### What this task involves
In the reply, include exactly the lines of the entries below from the first to the line with "Sie können ein", that line included.

___ Supplied records ___

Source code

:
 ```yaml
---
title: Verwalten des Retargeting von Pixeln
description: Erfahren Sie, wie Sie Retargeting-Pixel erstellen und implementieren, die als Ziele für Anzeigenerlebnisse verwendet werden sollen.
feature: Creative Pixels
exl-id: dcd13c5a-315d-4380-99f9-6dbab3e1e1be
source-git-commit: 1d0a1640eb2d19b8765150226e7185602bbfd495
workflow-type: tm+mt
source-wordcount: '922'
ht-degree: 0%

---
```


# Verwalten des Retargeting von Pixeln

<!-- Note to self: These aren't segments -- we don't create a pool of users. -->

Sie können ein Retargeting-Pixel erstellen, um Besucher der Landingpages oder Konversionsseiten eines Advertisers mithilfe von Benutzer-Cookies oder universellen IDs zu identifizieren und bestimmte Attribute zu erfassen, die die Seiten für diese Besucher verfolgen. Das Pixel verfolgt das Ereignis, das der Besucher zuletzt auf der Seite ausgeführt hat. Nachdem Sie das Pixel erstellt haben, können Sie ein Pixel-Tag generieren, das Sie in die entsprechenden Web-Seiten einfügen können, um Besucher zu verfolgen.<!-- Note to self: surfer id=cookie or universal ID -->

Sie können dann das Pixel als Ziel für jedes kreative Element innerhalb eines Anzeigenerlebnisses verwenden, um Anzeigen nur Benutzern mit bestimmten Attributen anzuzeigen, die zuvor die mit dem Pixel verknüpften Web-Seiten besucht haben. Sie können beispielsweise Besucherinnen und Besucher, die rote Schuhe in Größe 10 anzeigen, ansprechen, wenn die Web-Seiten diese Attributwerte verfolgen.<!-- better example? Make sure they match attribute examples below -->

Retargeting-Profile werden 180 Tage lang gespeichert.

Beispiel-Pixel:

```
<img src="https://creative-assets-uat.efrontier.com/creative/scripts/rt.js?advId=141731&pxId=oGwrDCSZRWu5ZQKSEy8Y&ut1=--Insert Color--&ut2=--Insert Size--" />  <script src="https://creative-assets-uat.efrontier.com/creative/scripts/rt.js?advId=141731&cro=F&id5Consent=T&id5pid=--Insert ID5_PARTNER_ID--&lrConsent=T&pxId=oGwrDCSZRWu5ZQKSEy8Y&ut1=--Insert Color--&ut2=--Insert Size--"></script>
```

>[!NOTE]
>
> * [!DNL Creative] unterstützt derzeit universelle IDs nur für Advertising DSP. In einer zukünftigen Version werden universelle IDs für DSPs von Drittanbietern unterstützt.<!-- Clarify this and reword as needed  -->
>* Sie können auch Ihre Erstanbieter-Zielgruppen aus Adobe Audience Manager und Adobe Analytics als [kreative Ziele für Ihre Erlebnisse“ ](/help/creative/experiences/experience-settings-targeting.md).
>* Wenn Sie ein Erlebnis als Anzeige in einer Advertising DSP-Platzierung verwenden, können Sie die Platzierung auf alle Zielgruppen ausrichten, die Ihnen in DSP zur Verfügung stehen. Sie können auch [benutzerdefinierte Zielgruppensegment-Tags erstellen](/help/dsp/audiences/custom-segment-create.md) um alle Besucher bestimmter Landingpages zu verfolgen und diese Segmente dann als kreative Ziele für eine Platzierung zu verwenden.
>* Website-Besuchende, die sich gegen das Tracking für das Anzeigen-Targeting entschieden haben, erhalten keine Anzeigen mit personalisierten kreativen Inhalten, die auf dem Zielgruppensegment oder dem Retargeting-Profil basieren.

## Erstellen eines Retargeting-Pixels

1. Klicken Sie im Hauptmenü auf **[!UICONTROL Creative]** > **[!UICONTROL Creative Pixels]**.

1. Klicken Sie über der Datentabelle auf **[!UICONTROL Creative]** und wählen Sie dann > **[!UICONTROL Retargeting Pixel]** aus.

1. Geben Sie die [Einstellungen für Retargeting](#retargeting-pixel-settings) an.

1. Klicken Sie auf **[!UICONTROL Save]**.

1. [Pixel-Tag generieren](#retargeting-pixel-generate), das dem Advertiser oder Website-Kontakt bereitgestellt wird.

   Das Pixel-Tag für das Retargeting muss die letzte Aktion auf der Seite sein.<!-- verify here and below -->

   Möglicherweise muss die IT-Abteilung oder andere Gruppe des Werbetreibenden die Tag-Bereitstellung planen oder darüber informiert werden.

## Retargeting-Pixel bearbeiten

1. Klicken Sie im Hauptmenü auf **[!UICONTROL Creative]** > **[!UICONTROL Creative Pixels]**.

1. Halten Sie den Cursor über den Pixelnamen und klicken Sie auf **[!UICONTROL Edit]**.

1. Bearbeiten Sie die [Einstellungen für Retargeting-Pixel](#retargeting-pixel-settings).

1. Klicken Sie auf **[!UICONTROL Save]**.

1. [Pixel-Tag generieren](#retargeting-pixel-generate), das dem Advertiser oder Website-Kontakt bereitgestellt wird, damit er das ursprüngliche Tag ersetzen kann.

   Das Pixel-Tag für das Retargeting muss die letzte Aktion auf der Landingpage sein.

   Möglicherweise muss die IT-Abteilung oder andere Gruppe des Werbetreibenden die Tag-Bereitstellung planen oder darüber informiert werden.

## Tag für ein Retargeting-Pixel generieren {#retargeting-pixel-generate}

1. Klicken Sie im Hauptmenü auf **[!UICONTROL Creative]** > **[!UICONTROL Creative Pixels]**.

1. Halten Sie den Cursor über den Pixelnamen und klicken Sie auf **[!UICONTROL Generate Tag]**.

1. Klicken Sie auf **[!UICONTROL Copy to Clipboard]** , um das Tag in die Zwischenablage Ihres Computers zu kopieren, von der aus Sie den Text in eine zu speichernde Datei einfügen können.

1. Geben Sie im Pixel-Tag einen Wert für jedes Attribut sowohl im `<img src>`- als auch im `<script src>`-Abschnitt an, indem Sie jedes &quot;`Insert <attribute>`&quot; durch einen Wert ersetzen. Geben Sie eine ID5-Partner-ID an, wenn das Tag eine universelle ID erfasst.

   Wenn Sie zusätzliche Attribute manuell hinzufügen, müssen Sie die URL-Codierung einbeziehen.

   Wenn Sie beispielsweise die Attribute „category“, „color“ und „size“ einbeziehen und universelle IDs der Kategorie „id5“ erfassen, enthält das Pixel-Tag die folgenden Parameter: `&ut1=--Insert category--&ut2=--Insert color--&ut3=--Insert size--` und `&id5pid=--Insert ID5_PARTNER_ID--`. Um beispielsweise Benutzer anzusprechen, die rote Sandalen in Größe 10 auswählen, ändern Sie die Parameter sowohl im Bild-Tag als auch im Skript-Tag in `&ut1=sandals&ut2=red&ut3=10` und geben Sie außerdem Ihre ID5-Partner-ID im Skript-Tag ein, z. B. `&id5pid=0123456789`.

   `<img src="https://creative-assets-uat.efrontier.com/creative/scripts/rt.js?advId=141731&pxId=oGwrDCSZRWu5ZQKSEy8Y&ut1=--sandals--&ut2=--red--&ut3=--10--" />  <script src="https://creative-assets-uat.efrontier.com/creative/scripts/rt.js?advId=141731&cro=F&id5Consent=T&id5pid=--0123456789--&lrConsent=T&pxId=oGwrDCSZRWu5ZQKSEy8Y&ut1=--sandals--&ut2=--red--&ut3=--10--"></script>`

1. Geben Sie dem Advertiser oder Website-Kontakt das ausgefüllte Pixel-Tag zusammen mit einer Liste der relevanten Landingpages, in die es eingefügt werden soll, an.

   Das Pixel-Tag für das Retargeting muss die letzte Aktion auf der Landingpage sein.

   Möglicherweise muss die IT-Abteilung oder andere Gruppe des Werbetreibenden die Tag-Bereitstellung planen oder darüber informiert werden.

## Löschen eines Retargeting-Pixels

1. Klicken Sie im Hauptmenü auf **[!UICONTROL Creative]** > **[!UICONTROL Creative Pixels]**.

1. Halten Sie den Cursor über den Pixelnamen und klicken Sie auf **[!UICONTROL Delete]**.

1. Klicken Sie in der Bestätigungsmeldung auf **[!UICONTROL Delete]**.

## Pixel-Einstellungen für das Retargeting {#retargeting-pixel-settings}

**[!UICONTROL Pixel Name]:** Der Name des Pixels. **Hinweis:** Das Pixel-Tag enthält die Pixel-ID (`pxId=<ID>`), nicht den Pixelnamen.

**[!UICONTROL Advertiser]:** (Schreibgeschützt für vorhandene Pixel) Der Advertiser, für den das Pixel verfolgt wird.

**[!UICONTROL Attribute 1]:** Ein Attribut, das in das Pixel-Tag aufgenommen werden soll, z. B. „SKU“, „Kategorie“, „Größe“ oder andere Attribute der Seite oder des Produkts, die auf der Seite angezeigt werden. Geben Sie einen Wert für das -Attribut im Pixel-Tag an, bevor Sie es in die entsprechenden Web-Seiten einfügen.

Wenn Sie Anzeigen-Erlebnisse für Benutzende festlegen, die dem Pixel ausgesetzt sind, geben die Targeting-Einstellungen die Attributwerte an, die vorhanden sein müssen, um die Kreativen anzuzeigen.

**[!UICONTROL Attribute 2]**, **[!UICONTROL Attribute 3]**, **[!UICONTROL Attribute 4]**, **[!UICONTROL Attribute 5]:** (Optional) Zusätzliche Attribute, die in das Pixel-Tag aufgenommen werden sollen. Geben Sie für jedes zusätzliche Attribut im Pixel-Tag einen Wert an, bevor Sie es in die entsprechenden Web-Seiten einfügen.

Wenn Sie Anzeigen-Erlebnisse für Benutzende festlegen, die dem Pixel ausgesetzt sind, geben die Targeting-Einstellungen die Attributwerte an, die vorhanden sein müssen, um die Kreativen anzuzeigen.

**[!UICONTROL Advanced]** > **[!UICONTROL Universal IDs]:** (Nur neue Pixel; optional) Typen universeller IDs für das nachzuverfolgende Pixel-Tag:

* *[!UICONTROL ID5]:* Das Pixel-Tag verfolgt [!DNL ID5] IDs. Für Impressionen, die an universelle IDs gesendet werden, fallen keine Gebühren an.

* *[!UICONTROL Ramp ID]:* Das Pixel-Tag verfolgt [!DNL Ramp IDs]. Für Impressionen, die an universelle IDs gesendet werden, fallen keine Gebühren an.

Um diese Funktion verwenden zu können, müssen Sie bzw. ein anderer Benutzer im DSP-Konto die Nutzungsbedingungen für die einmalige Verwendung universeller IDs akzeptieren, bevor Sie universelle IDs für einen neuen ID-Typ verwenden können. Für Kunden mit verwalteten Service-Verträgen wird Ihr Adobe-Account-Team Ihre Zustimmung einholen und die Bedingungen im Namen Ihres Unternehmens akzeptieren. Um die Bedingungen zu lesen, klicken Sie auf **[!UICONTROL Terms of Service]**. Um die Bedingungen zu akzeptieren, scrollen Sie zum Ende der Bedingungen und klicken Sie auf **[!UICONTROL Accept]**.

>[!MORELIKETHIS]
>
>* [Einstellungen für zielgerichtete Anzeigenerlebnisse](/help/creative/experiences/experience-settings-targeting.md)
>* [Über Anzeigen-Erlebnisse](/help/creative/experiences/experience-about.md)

___

### Response below
Source code

:
 ```yaml
---
title: Verwalten des Retargeting von Pixeln
description: Erfahren Sie, wie Sie Retargeting-Pixel erstellen und implementieren, die als Ziele für Anzeigenerlebnisse verwendet werden sollen.
feature: Creative Pixels
exl-id: dcd13c5a-315d-4380-99f9-6dbab3e1e1be
source-git-commit: 1d0a1640eb2d19b8765150226e7185602bbfd495
workflow-type: tm+mt
source-wordcount: '922'
ht-degree: 0%

---
```


# Verwalten des Retargeting von Pixeln

<!-- Note to self: These aren't segments -- we don't create a pool of users. -->

Sie können ein Retargeting-Pixel erstellen, um Besucher der Landingpages oder Konversionsseiten eines Advertisers mithilfe von Benutzer-Cookies oder universellen IDs zu identifizieren und bestimmte Attribute zu erfassen, die die Seiten für diese Besucher verfolgen. Das Pixel verfolgt das Ereignis, das der Besucher zuletzt auf der Seite ausgeführt hat. Nachdem Sie das Pixel erstellt haben, können Sie ein Pixel-Tag generieren, das Sie in die entsprechenden Web-Seiten einfügen können, um Besucher zu verfolgen.<!-- Note to self: surfer id=cookie or universal ID -->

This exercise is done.